Zamiast pracowników mają influencerów. W czasie pandemii kwitną programy aktywizacji

Karolina Pałys
Uwaga, niezręczne pytanie: lubicie swoją pracę? Tak, nie, czasami?
Fot. naTemat
Niezależnie od odpowiedzi, w ostatnich tygodniach wasz szef prawdopodobnie bardziej niż zwykle starał się, aby odpowiedź mieściła się w pozytywnych rejestrach. A zadanie miał niełatwe, musicie przyznać.

W czasach pandemii, kiedy zapalnikiem osobistego kryzysu mogło być wszystko: od za małej liczby kresek w ikonce zasięgu domowego wi-fi, po pytanie; “Mamo, a co to jest cosinus, bo pani nie wie” wielu z nas bardzo chętnie uciekłoby w pracę, a właściwie i dosłownie — do pracy.
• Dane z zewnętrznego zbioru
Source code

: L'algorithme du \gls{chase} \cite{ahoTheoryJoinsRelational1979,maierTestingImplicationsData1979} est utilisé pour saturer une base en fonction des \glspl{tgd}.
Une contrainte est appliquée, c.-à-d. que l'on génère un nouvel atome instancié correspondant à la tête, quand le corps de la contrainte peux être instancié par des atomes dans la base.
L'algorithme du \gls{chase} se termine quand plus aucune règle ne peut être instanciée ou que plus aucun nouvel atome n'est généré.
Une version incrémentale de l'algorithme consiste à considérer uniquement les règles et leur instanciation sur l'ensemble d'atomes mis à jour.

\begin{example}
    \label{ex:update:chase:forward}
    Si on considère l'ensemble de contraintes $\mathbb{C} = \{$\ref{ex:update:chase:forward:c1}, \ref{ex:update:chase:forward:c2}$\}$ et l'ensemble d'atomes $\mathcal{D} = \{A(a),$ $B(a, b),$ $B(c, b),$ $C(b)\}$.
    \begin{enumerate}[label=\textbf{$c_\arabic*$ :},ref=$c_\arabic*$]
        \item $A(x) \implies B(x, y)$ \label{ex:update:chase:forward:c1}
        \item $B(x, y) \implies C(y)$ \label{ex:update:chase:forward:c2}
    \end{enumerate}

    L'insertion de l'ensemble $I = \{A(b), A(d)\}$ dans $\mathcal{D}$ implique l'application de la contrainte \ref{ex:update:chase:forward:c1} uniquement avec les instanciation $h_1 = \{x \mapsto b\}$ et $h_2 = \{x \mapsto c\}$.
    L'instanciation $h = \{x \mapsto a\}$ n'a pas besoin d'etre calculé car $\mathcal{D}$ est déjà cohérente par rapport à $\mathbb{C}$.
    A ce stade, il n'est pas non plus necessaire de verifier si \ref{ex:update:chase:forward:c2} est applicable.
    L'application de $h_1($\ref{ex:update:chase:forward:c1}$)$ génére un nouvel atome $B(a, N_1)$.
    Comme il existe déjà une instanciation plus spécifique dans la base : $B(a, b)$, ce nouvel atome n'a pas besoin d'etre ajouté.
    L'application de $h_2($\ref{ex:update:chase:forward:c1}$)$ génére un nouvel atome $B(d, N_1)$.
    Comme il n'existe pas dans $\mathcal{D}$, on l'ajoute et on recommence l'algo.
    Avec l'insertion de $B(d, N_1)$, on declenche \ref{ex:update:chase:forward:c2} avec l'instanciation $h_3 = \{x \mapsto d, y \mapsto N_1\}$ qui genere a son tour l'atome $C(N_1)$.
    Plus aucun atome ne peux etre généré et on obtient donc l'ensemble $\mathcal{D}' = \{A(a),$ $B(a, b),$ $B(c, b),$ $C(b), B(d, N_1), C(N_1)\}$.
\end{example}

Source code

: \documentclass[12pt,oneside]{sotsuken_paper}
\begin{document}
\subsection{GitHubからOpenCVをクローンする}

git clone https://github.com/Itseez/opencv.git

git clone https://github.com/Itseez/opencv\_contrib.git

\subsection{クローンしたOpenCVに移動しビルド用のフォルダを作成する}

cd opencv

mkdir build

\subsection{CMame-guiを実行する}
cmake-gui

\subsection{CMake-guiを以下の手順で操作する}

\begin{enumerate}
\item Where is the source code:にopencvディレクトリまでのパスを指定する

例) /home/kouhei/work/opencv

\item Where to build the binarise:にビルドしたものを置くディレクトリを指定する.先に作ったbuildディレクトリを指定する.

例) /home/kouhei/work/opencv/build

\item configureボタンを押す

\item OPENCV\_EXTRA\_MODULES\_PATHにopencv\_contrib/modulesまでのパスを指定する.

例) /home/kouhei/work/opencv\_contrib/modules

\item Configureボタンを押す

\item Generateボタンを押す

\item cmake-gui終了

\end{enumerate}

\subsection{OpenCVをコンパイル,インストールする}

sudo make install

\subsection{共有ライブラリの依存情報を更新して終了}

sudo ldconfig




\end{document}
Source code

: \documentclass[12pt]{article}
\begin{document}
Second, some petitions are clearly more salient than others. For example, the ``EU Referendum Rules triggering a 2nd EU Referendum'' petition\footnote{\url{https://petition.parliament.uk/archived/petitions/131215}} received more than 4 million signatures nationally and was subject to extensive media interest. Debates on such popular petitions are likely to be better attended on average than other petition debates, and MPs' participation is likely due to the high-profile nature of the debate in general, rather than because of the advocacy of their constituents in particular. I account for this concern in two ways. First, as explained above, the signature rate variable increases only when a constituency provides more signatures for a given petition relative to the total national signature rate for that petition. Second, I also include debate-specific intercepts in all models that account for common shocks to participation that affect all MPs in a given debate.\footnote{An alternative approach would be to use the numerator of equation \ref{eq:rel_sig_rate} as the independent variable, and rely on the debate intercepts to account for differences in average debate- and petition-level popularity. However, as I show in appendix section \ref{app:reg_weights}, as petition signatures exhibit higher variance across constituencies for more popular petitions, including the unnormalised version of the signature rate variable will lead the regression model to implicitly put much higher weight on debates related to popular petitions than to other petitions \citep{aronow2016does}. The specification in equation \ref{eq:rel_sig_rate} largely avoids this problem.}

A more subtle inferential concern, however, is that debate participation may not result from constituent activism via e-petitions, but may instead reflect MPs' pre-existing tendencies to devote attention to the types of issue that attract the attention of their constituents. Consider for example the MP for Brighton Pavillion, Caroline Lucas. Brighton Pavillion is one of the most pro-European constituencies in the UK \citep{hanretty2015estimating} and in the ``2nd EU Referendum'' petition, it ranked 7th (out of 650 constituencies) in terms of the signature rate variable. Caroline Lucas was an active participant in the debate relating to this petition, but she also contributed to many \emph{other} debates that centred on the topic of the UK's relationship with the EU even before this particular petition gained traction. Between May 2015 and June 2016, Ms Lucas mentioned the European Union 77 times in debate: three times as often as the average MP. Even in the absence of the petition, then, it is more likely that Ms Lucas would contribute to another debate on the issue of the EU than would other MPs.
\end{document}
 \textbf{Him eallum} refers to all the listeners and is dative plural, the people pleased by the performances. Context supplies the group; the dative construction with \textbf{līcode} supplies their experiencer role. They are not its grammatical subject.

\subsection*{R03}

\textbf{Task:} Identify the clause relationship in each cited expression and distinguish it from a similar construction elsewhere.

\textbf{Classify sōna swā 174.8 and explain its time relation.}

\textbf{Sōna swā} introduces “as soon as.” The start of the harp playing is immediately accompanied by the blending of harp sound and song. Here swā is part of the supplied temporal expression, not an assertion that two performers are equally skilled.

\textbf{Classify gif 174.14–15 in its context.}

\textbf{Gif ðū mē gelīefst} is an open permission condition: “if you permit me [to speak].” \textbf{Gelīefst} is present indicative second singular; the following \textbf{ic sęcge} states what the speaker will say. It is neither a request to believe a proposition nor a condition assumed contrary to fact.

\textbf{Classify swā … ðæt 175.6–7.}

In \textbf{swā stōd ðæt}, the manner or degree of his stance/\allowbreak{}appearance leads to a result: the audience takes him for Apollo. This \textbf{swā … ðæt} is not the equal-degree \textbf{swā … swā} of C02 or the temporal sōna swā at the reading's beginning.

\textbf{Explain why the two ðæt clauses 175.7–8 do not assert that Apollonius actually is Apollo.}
Problem w tym, że praca z domu niespecjalnie mogła uciec.

Firmy wspierały pracowników, jak mogły. Te bardziej przywiązane do kultury korpo, urządzały zdalne “owocowe czwartki” i “słodkie piątki”, wysyłając pracownikom do domów kosze prezentowe. Ale były też inne strategie.

— Czas pandemii wymaga znacznie większej inwestycji w zaangażowanie pracowników. Wiosna mobilizacji — lubimy tak określać ten moment — mówi Jacek Krajewski, growth manager w Gamfi, firmie projektującej programy grywalizacji.

— Pracownicy zmuszeni do przejścia na tryb pracy zdalnej zmobilizowali się, byli zdeterminowani, żeby ten okres przetrwać aktywnie — stwierdza Jacek Krajewski.

Tę opinię potwierdza Daria Sulgostowska, rzecznik prasowy Grupy CCC — jednej z tych firm, która w porę zaadresowała potencjalny spadek formy swoich pracowników i wyprzedziła ich oczekiwania.

— Bardzo mocno, a w czasie izolacji jeszcze mocniej, czujemy potrzebę bycia częścią większej całości. Pandemia pokazała, że nasi pracownicy bardzo chcą się angażować — przekonuje Sulgostowska.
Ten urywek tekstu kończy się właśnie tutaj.